We have designed and where appropriate enhanced controls over the preparation, analysis and review of transactions and, execution of balance sheet and significant account reconciliations. In addition, we have reinforced existing policies and procedures and enacted policy and procedures changes, where necessary, to better define requirements for effective and timely reconciliations of balance sheet and significant accounts, including independent review. We have also implemented a training program specific to the review and preparation of account reconciliations.
We are updating our global risk assessment. In addition, we have updated our internal audit plan to include internal audit monitoring activities responsive to the issues identified in our internal investigation and review of our financial records.
We have implemented new procedures and enhanced controls governing our internal management-led Disclosure Committee, sub-certification, and external reporting processes associated with the review and approval of the content of our SEC filings and other public disclosures.
Information and Communication
We have formalized procedures to ensure appropriate internal communication between the accounting department and other operating departments necessary to support the proper functioning of internal controls.

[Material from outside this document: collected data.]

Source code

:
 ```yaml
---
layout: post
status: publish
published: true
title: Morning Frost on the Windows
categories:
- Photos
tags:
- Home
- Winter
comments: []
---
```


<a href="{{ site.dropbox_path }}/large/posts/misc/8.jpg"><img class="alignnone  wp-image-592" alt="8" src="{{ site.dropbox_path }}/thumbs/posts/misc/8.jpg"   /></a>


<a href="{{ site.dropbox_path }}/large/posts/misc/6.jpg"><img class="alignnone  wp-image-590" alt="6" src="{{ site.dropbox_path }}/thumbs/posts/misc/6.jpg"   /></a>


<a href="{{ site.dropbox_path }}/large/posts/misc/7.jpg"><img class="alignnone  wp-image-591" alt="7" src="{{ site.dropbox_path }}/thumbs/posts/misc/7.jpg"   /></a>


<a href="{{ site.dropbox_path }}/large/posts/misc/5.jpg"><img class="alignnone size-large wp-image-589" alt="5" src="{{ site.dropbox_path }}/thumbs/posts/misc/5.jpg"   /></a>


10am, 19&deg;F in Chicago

In addition, we are in the process of updating the corporate-wide accounting policies manual to ensure proper accounting for transactions in compliance with GAAP and consistently applied across all locations. Additional policies will also need to be developed and issued and corresponding training will need to be provided.
Monitoring
To address deficiencies in our internal audit function, we hired in 2015 a Senior Vice President and Chief Audit Executive, with global responsibilities. In addition, we have commenced recruiting for additional staff members and have recently hired a senior auditor. We are currently supplementing our personnel resources with a substantial number of internal audit consulting resources with financial accounting expertise.
We also have increased the number and quality of personnel assigned to management’s internal controls assessment process. In 2014, we hired a Vice President of SOX Compliance and a Director of SOX Compliance. During 2014 and 2015 we have supplemented our personnel resources with a substantial number of consulting resources experienced in controls and SOX compliance.
During 2014 and 2015, the internal audit and SOX compliance teams enhanced (i) our processes associated with the scoping and identification of processes and key controls, (ii) the documentation of these processes and (iii) our testing procedures to promote the consistency and accuracy of conclusions, deliverables and disclosures associated with SOX compliance. An automated tool is being implemented to monitor these activities.
Changes in Internal Control over Financial Reporting
Our remediation efforts are ongoing. During the quarter ended December 31, 2014, we completed account reconciliation and internal controls trainings for our accounting personnel, created and completed Oracle trainings, enhanced data governance and implemented changes within the Oracle application to enhance the quality of data and the timeliness of processing financial results. There were no other material changes in our internal control over financial reporting that occurred during the quarter ended December 31, 2014 that materially affected, or that are reasonably likely to materially affect, our internal control over financial reporting.